Other Reviews

• Deviations and Exceptions - IRB Review of Changes SOP (3/15/19) [PDF]
• Protocol Violation Review SOP (Revised 8/19/09) [PDF]
• Unanticipated/Anticipated Problem/Adverse Event Reporting SOP (Revised 7/8/11) [PDF]
• IRB Policy on Unanticipated Problem and Safety Reporting (Policy Effective 6/15/06; Revised 5/10/18) [PDF]

Deviation: A one-time departure from the current IRB approved protocol once a subject has actually been enrolled is considered a protocol deviation.  Examples: drawing a 13th tube of blood from a subject where the protocol specifies that 12 samples will be collected for the study; or, instituting a procedure on one or more enrolled subjects that is not specified in the protocol.

Exception: A one-time enrollment of a research subject in a protocol that fails to meet current IRB approved protocol inclusion criteria, or falls under protocol exclusion criteria, is considered a protocol exception. Examples: enrollment of a 70 year old patient when the inclusion criteria specifies 25-65 years of age; or, enrollment of a patient with a serious disease that is precluded from participation in the protocol exclusion criteria.

It is IRB policy that deviations and/or exceptions to IRB approved protocols be reviewed and approved prior to their implementation. Most sponsors also require approval prior to implementation of any deviations from the protocol.  To request a deviation or exception from the approved protocol, please see the E-IRB Video Tutorial on how to create a deviation or exception and follow the instructions.

Please note, a deviation and/or exception should be a one-time event and IRB approval for its implementation does not change the entire protocol.
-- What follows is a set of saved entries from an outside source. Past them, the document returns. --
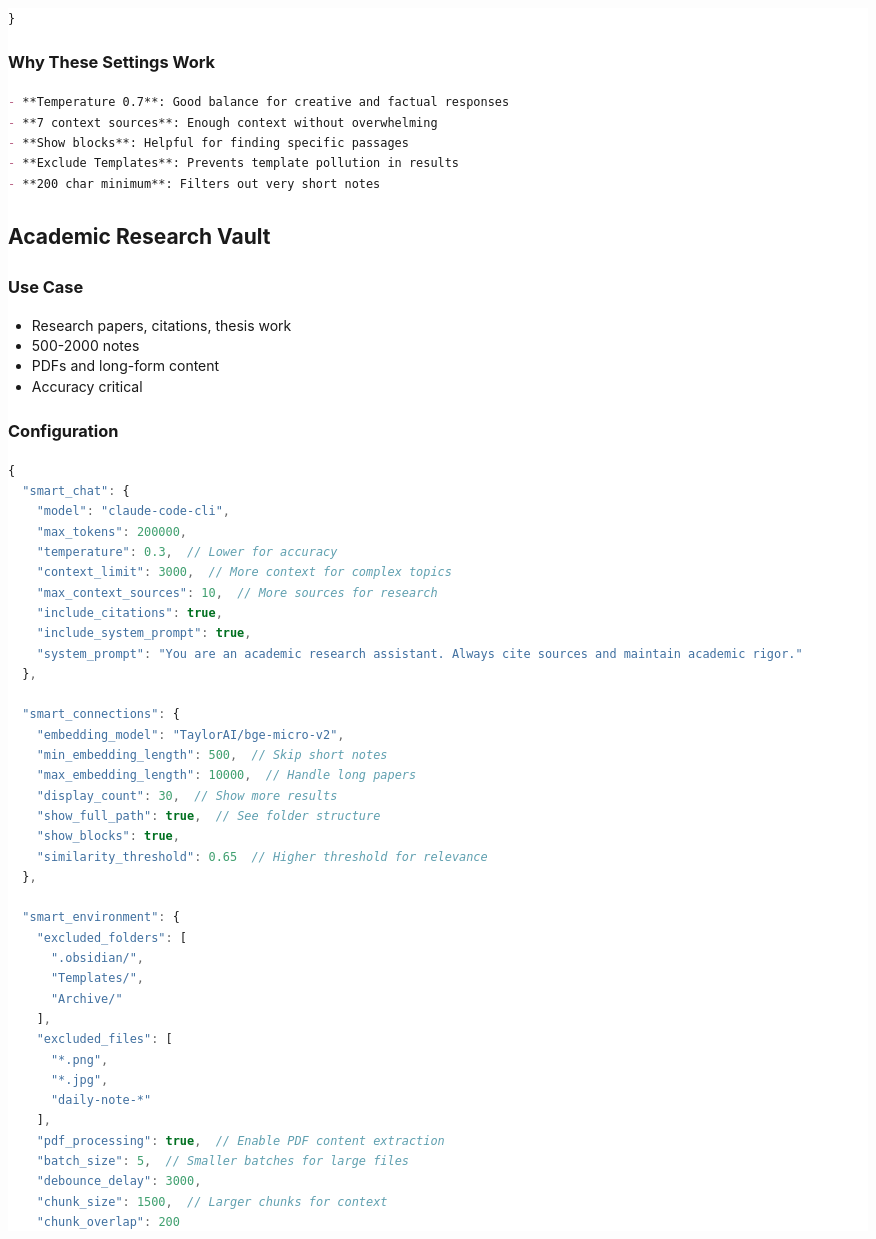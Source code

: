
 ```javascript
}
```

### Why These Settings Work

```markdown
- **Temperature 0.7**: Good balance for creative and factual responses
- **7 context sources**: Enough context without overwhelming
- **Show blocks**: Helpful for finding specific passages
- **Exclude Templates**: Prevents template pollution in results
- **200 char minimum**: Filters out very short notes
```

## Academic Research Vault

### Use Case
- Research papers, citations, thesis work
- 500-2000 notes
- PDFs and long-form content
- Accuracy critical

### Configuration

```javascript
{
  "smart_chat": {
    "model": "claude-code-cli",
    "max_tokens": 200000,
    "temperature": 0.3,  // Lower for accuracy
    "context_limit": 3000,  // More context for complex topics
    "max_context_sources": 10,  // More sources for research
    "include_citations": true,
    "include_system_prompt": true,
    "system_prompt": "You are an academic research assistant. Always cite sources and maintain academic rigor."
  },
  
  "smart_connections": {
    "embedding_model": "TaylorAI/bge-micro-v2",
    "min_embedding_length": 500,  // Skip short notes
    "max_embedding_length": 10000,  // Handle long papers
    "display_count": 30,  // Show more results
    "show_full_path": true,  // See folder structure
    "show_blocks": true,
    "similarity_threshold": 0.65  // Higher threshold for relevance
  },
  
  "smart_environment": {
    "excluded_folders": [
      ".obsidian/",
      "Templates/",
      "Archive/"
    ],
    "excluded_files": [
      "*.png",
      "*.jpg",
      "daily-note-*"
    ],
    "pdf_processing": true,  // Enable PDF content extraction
    "batch_size": 5,  // Smaller batches for large files
    "debounce_delay": 3000,
    "chunk_size": 1500,  // Larger chunks for context
    "chunk_overlap": 200
```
A protocol violation is any exception or deviation involving a single subject that is not approved by the IRB prior to its initiation or implementation. These protocol violations may be major or minor violations. If either a protocol deviation or protocol exception occurs without prior IRB review and approval, the Principal Investigator is responsible for completing a Protocol Violation (PV) Report Form and submitting it to the IRB within 14 days of the occurrence.  If the protocol is approved in E-IRB and a PV needs to be reported, view the E-IRB Video Tutorial on how to create a Protocol Violation Report and follow the instructions.  If applicable, the Principal Investigator is responsible for reporting protocol violations to the sponsor, and/or FDA.

If an Unanticipated Problem/Safety Report needs to be submitted on an E-IRB protocol that is approved or pending review/approval in E-IRB, review the E-IRB Video Tutorial on how to create an Unanticipated Problem Report and follow the instructions.

UK IRB Policy on Unanticipated Problem and Safety Reporting [PDF]

Unanticipated Problems Involving Risks to Subjects or Others (UPIRSOs) - Prompt/NonPrompt Reporting [PDF]

Forms:

• Internal Prompt Reporting Form [PDF]
• External Prompt Reporting Form [PDF]
• Non-Prompt Reporting of Problems/Events [PDF] (If sponsor requires the PI to submit reports that do not require reporting according to UK's policy)

For detailed instructions on how to respond, you may wish to review the video tutorial "Other Reviews - Respond to a Request for Revisions or Additional Info."

Otherwise, to see what was requested, please access your “Inbox” in E-IRB, go to the "Other Reviews" tab, and click on the "Modify Other Review" task button for the applicable study. In the window that opens, select "Review Notes" in the left-hand menu.

1. If the request is for additional information, you may edit the information directly on the "Modify Other Review" page, and re-submit it. No further action is required unless "2" below also applies.
2. If the request is to revise a component of the study, start a new Modification Request in E-IRB to incorporate the requested changes and submit (or if a Continuation Review(CR)/Annual Administrative Review (AAR) is due, incorporate the applicable changes into it).
   • If revisions to the assent/consent/authorization form(s) are necessary, please underline or highlight each change or addition which has been made to the form(s) and attach it as a "Highlighted" document type. Also, attach one clean copy of the revised consent/assent/authorization form(s), (i.e., do not highlight or underline this copy) and assign the applicable "document type" to it. If approved, the clean form(s) will be returned to you with a valid "IRB Approval" stamp.
   • Re-submit the "Other Review,"  preferably with a memo or 'Review Note' to indicate you are submitting (or have submitted) the requested revisions via a Modification Request (or CR/AAR).